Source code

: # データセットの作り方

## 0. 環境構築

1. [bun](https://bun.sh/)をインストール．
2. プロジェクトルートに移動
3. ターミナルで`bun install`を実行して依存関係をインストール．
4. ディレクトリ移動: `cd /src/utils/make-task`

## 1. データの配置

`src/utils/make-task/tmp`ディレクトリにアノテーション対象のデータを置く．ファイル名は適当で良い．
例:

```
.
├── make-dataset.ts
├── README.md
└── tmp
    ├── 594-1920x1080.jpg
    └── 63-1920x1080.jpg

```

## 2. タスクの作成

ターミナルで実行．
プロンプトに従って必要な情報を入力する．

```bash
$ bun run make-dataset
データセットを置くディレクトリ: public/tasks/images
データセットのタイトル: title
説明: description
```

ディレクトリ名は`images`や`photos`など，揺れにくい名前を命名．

• • • • •

* [Exercise prompt]
Print the lines of the material, exactly and only, from the line that contains "1. [bun](https://bun.sh/)をインストール．" down to and including the final line.

* [Answer space]
1. [bun](https://bun.sh/)をインストール．
2. プロジェクトルートに移動
3. ターミナルで`bun install`を実行して依存関係をインストール．
4. ディレクトリ移動: `cd /src/utils/make-task`

## 1. データの配置

`src/utils/make-task/tmp`ディレクトリにアノテーション対象のデータを置く．ファイル名は適当で良い．
例:

```
.
├── make-dataset.ts
├── README.md
└── tmp
    ├── 594-1920x1080.jpg
    └── 63-1920x1080.jpg

```

## 2. タスクの作成

ターミナルで実行．
プロンプトに従って必要な情報を入力する．

```bash
$ bun run make-dataset
データセットを置くディレクトリ: public/tasks/images
データセットのタイトル: title
説明: description
```

ディレクトリ名は`images`や`photos`など，揺れにくい名前を命名．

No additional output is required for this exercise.